Eventually, he finds his way back to the main road and sees that it's 120 kilometers to the next town. He pulls over to the side and gets out his map, trying to figure out where he is. Seeing a car coming, he gets out and tries to flag down a ride, only for the driver to honk his horn at him. He dodges out of the way as the car flies on by and then, channeling Rutger from the previous day, screams in desperation, "What the fuck's wrong with you, you pricks?! Stop, you fucking bastards!"
As he watches the car drive on, he tries to calm himself, then turns and sees a big eighteen-wheeler coming down the road. He waves his arms, yelling for the driver to stop, and the truck does come to a halt not too far from where he's standing. But his elation turns to terror when the truck revs its engine and he realizes Mick is the one behind the wheel. He turns and runs back to his jeep, climbing back inside and fumbling to start it up, while Mick heads right for him. He turns it over and gets back
on the road just in time, with Mick chasing after him and honking the horn just to taunt him. Even though his gas is running low, Paul floors it, while Mick catches up to him and bumps him from behind, knocking him forward. Paul swerves back and forth across the road but Mick does the same, then pops the gear, pulls up alongside Paul, and slams into his side, remarking, "Whoops," then chuckling. Paul accelerates up to 120, while Mick turns on the radio and The Lion Sleeps Tonight
starts playing. As the chase continues, with Mick honking the horn, a nearby herd of kangaroos hears the commotion and they start crossing the road right in the midst of the chase. Paul swerves, trying to miss them, when one of them slams against his windshield, is flung at Mick's, hits it, gets pulled along the side, and is squished beneath the truck's tires. More kangaroos get ground into bloody pulp by the truck, as the chase continues on up a steep rise. By this point, Paul's engine is on the verge of overheating and his tank is almost totally empty.
Mick takes the opportunity to get up alongside him and push him into the guardrail on the right side of the road. The side of Paul's jeep scrapes loudly against the metal, and once they get past the section of railing, a piece of his right bumper is torn off. Paul then manages to get on ahead of Mick, as the big truck is unable to keep pace with him up the steep rise, and laughs triumphantly at having apparently outran him. But then, his left, rear tire blows out and he whizzes back and forth, swinging around at the very top of the rise and

slamming into another bit of railing. Fortunately, he doesn't go through it. But his relief is short-lived, as Mick comes up over the rise and heads right for him. With the railing blocking his door and the jeep totally spent, Paul is unable to escape, as Mick drives at him and nudges him over the edge of the drop. Paul puts on his seat-belt right before his jeep is sent tumbling down, crashing to the bottom of a small valley and, like the cop car at the beginning, manages to land right-side up after knocking into a fallen tree. (Yes, a valid question during this chase is why didn't Paul just go off-road again, but I found the whole thing so thrilling that I didn't even think about it.)
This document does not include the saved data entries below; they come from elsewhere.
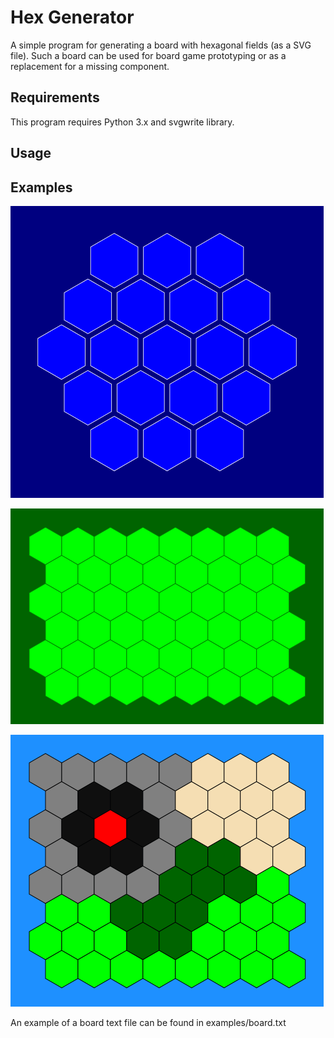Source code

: # Hex Generator

A simple program for generating a board with hexagonal fields (as a SVG file). Such a board can be used for board game prototyping or as a replacement for a missing component.

## Requirements
This program requires Python 3.x and svgwrite library.
## Usage

## Examples
![Space](examples/board1.png)

![Space](examples/board2.png)

![Space](examples/board3.png)

An example of a board text file can be found in examples/board.txt
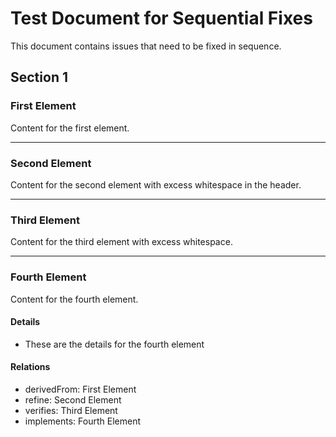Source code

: # Test Document for Sequential Fixes

This document contains issues that need to be fixed in sequence.

## Section 1

### First Element
Content for the first element.


---

### Second Element
Content for the second element with excess whitespace in the header.


---

### Third Element
Content for the third element with excess whitespace.


---

### Fourth Element
Content for the fourth element.

#### Details
* These are the details for the fourth element

#### Relations
* derivedFrom: First Element
* refine: Second Element
* verifies: Third Element
* implements: Fourth Element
Fortunately for Paul, the airbag did work and, despite getting a face-full of it and having a headache when he leans back off it, he manages to survive. He stumbles out of the jeep and onto the ground, then awkwardly gets to his feet and yells up at the rise, "You'll have to do better than that!" He laughs while bending over and, knowing he's got a long, rough walk ahead of him, reaches inside the jeep and grabs a bottle of water. He turns around and looks back up at the rise to see the eighteen-wheeler come over the edge and head
down straight at him. He runs and jumps clear just before the truck collides with the jeep, resulting in a massive explosion. Paul stands back up, looking at the smoking, flaming vehicles, then turns and sees Mick looking down at him from the edge of the rise, his rifle holstered over his right shoulder. Paul turns and runs off into the wilderness, while Mick patiently follows after him. Paul wanders the Outback for hours, trying to conserve his water as best as he can, but inevitably runs out and collapses from exhaustion and dehydration, attempting to
suck out every remaining drop. That's when he spots the farmhouse nearby and, getting back to his feet, stumbles towards it. By the time he gets to the front door, he collapses in front of and slumps against it before he can knock. Someone opens it from the inside and he falls over into the doorway, totally unconscious. After a sudden cut to black, Paul briefly awakens to see he's being dragged inside and through the house, but is in no shape to do anything about it and blacks out again. He
awakens with a start after having a night terror about Mick, finding himself lying on a bed in just his boxers, with a fan to his right. On a small trunk in front of his bed, he sees that his clothes have been cleaned and folded up for him. He puts them back on, along with his shoes, and slowly walks out of the room.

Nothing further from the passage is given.